Which lines of the entries contain the string "changes"? Please find them and copy them.

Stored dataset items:
-- -- --

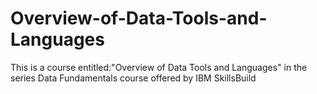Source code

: # Overview-of-Data-Tools-and-Languages
This is a course entitled:"Overview of Data Tools and Languages" in the series Data Fundamentals course offered by IBM SkillsBuild
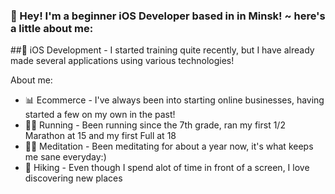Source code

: 
### 👋 Hey! I'm a beginner iOS Developer based in in Minsk! ~ here's a little about me:

##📱 iOS Development - I started training quite recently, but I have already made several applications using various technologies!

About me:

- 📊 Ecommerce - I've always been into starting online businesses, having started a few on my own in the past!
- 🏃‍♂️ Running - Been running since the 7th grade, ran my first 1/2 Marathon at 15 and my first Full at 18
- 🧘‍♀️ Meditation - Been meditating for about a year now, it's what keeps me sane everyday:)
- 🌲 Hiking - Even though I spend alot of time in front of a screen, I love discovering new places
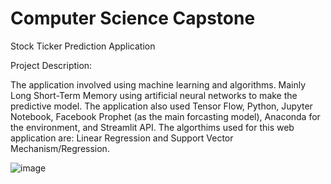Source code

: # Computer Science Capstone
 Stock Ticker Prediction Application

Project Description:

The application involved using machine learning and algorithms. Mainly Long Short-Term Memory using artificial neural networks to make the predictive model.
The application also used Tensor Flow, Python, Jupyter Notebook, Facebook Prophet (as the main forcasting model), Anaconda for the environment, and Streamlit API. 
The algorthims used for this web application are: Linear Regression and Support Vector Mechanism/Regression.

![image](https://user-images.githubusercontent.com/84547210/151917702-ec90f9c7-f21b-486b-9960-74b60d303df1.png)
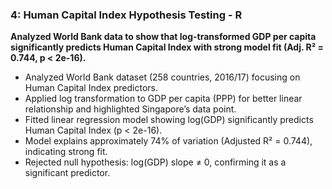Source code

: 
<h3>4: Human Capital Index Hypothesis Testing - R</h3>

<p><strong>Analyzed World Bank data to show that log-transformed GDP per capita significantly predicts Human Capital Index with strong model fit (Adj. R² = 0.744, p &lt; 2e-16).</strong></p>

<ul>
  <li>Analyzed World Bank dataset (258 countries, 2016/17) focusing on Human Capital Index predictors.</li>
  <li>Applied log transformation to GDP per capita (PPP) for better linear relationship and highlighted Singapore’s data point.</li>
  <li>Fitted linear regression model showing log(GDP) significantly predicts Human Capital Index (p &lt; 2e-16).</li>
  <li>Model explains approximately 74% of variation (Adjusted R² = 0.744), indicating strong fit.</li>
  <li>Rejected null hypothesis: log(GDP) slope ≠ 0, confirming it as a significant predictor.</li>
</ul>

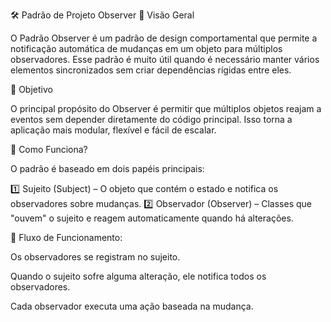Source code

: 🛠️ Padrão de Projeto Observer
📌 Visão Geral

O Padrão Observer é um padrão de design comportamental que permite a notificação automática de mudanças em um objeto para múltiplos observadores. Esse padrão é muito útil quando é necessário manter vários elementos sincronizados sem criar dependências rígidas entre eles.

🎯 Objetivo

O principal propósito do Observer é permitir que múltiplos objetos reajam a eventos sem depender diretamente do código principal. Isso torna a aplicação mais modular, flexível e fácil de escalar.

🔎 Como Funciona?

O padrão é baseado em dois papéis principais:

1️⃣ Sujeito (Subject) – O objeto que contém o estado e notifica os observadores sobre mudanças. 2️⃣ Observador (Observer) – Classes que "ouvem" o sujeito e reagem automaticamente quando há alterações.

🚀 Fluxo de Funcionamento:

Os observadores se registram no sujeito.

Quando o sujeito sofre alguma alteração, ele notifica todos os observadores.

Cada observador executa uma ação baseada na mudança.
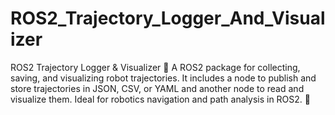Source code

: # ROS2_Trajectory_Logger_And_Visualizer
ROS2 Trajectory Logger &amp; Visualizer 📌 A ROS2 package for collecting, saving, and visualizing robot trajectories. It includes a node to publish and store trajectories in JSON, CSV, or YAML and another node to read and visualize them. Ideal for robotics navigation and path analysis in ROS2. 🚀
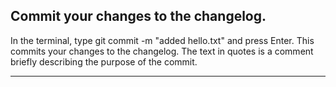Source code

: ## **Commit your changes to the changelog.**

In the terminal, type git commit -m "added hello.txt" and press Enter. This commits your changes to the changelog. The text in quotes is a comment briefly describing the purpose of the commit.

---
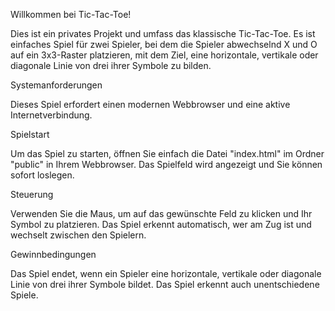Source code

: Willkommen bei Tic-Tac-Toe!

Dies ist ein privates Projekt und umfass das klassische Tic-Tac-Toe.
Es ist einfaches Spiel für zwei Spieler, bei dem die Spieler abwechselnd X und O auf ein 3x3-Raster platzieren, mit dem Ziel, eine horizontale, vertikale oder diagonale Linie von drei ihrer Symbole zu bilden.

Systemanforderungen

Dieses Spiel erfordert einen modernen Webbrowser und eine aktive Internetverbindung.

Spielstart

Um das Spiel zu starten, öffnen Sie einfach die Datei "index.html" im Ordner "public" in Ihrem Webbrowser. Das Spielfeld wird angezeigt und Sie können sofort loslegen.

Steuerung

Verwenden Sie die Maus, um auf das gewünschte Feld zu klicken und Ihr Symbol zu platzieren. Das Spiel erkennt automatisch, wer am Zug ist und wechselt zwischen den Spielern.

Gewinnbedingungen

Das Spiel endet, wenn ein Spieler eine horizontale, vertikale oder diagonale Linie von drei ihrer Symbole bildet. Das Spiel erkennt auch unentschiedene Spiele.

-- -- --

> **OUTPUT FOR THIS EXERCISE**
: ## **Commit your changes to the changelog.**
In the terminal, type git commit -m "added hello.txt" and press Enter. This commits your changes to the changelog. The text in quotes is a comment briefly describing the purpose of the commit.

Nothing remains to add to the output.